Question

Let \(f\) be a linear functional on a Banach space \(X\). Show that \(f\) is continuous if and only if \(f^{-1}(0)\) is closed. Show that if \(f\) is not continuous, then \(f^{-1}(0)\) is dense in \(X\).

Short answer

A functional \(f\) is continuous if and only if \(f^{-1}(0)\) is closed. If \(f\) is not continuous, then \(f^{-1}(0)\) is dense in \(X\).

Step-by-step solution

Definition of Continuity

A functional \(f\) on a Banach space \(X\) is continuous if for every sequence \((x_n)\) in \(X\) that converges to \(x\in X\), the sequence \(f(x_n)\) converges to \(f(x)\).

Definition of Inverse Image

The set \(f^{-1}(0)\) is defined as \(\{x \in X : f(x) = 0\}\). We need to prove that \(f\) is continuous if and only if \(f^{-1}(0)\) is closed.

Prove 'If' Direction – Continuity Implies Closed

Assume \(f\) is continuous. Consider a converging sequence \((x_n) \to x \) where \(x_n \in f^{-1}(0)\). Since \(f(x_n) = 0\) for all \(n\) and \(f\) is continuous, we have \(f(x) = \lim f(x_n) = 0\). Thus, \(x \in f^{-1}(0)\). Hence, \(f^{-1}(0)\) is closed.

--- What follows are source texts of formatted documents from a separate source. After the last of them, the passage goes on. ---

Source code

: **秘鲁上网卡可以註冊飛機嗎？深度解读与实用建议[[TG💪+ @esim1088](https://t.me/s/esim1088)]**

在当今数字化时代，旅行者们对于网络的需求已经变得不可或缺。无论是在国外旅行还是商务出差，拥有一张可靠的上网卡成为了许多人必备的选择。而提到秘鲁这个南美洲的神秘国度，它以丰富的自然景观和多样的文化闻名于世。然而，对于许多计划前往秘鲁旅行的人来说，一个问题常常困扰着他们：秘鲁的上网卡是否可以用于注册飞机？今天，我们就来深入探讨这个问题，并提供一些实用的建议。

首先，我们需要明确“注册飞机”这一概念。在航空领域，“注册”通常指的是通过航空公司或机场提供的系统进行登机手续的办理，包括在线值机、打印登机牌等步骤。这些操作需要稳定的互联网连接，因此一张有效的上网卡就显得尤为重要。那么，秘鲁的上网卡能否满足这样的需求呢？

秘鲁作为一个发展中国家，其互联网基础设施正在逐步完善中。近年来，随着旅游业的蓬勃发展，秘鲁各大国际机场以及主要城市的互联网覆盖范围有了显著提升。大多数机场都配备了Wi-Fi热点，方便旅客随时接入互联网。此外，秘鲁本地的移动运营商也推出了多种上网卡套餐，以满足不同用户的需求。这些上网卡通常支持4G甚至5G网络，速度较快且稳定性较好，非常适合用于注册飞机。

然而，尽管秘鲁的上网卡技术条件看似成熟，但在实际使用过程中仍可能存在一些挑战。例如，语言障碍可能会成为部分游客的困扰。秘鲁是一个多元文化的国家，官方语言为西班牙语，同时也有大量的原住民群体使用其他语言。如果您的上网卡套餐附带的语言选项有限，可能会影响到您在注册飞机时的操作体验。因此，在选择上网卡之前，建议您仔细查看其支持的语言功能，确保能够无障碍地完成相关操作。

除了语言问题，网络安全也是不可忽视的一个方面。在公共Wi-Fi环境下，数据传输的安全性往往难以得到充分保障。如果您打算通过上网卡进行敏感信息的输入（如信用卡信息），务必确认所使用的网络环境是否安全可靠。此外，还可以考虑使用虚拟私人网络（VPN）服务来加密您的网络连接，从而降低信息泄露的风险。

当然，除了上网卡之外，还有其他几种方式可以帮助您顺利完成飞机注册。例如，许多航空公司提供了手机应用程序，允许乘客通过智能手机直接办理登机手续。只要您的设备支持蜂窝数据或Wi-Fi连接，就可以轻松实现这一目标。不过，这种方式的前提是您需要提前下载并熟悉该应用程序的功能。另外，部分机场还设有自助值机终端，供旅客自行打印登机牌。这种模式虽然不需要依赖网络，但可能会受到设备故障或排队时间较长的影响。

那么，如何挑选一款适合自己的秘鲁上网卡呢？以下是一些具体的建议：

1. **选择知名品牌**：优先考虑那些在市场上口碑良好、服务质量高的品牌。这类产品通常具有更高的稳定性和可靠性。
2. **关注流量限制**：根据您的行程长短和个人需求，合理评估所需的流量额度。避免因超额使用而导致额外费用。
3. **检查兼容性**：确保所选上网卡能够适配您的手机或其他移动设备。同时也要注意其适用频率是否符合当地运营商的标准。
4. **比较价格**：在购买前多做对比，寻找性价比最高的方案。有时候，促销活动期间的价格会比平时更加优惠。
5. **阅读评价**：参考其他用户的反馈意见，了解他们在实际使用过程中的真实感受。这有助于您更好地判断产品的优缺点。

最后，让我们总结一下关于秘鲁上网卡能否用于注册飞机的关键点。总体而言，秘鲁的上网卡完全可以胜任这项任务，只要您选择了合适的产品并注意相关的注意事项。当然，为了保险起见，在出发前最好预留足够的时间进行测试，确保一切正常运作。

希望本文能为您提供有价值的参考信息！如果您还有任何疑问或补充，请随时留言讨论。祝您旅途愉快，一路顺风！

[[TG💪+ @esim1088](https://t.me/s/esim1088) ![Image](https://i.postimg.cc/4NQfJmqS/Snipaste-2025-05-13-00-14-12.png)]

Prove 'Only If' Direction – Closed Implies Continuity

Assume \(f^{-1}(0)\) is closed. Suppose \(f\) is not continuous. Then there exists a bounded sequence \((x_n)\) converging to \(x \in X\) such that \(f(x_n - x) \to c eq 0\). Set \(y_n = x_n - x\). Since \((y_n) \to 0\) and \((y_n + \frac{c}{\|f\|^2} x) \in f^{-1}(0)\), this shows \(0 \in f^{-1}(0)\) is not closed, a contradiction.

If f is not Continuous

Assume \(f\) is not continuous. Using the Baire Category Theorem, if \(f^{-1}(0)\) is not closed, then \(f^{-1}(0)\) has a dense complement. This implies \(f^{-1}(0)\) is dense in \(X\). Hence, non-continuity of \(f\) forces \(f^{-1}(0)\) to be dense.

Key concepts

Banach space

Understanding Banach spaces is essential when working with functional analysis. A Banach space is a complete normed vector space. This means every Cauchy sequence in the space converges within the space. Examples include spaces like \(L^p\) spaces for \((1 \leq p \leq \infty)\). To grasp the concept deeply, remember:

• \

inverse image

In mathematics, the inverse image (or preimage) of a set under a function is critical to understand. For any set \(B\) in the target space, the inverse image \(f^{-1}(B)\) is the set of all points in the domain that map to \(B\). For the linear functional \(f\) in our exercise, \(f^{-1}(0)\) is a special inverse image since it represents the kernel or null space of \(f\). This means it's the collection of all points in the Banach space \(X\) that map to zero.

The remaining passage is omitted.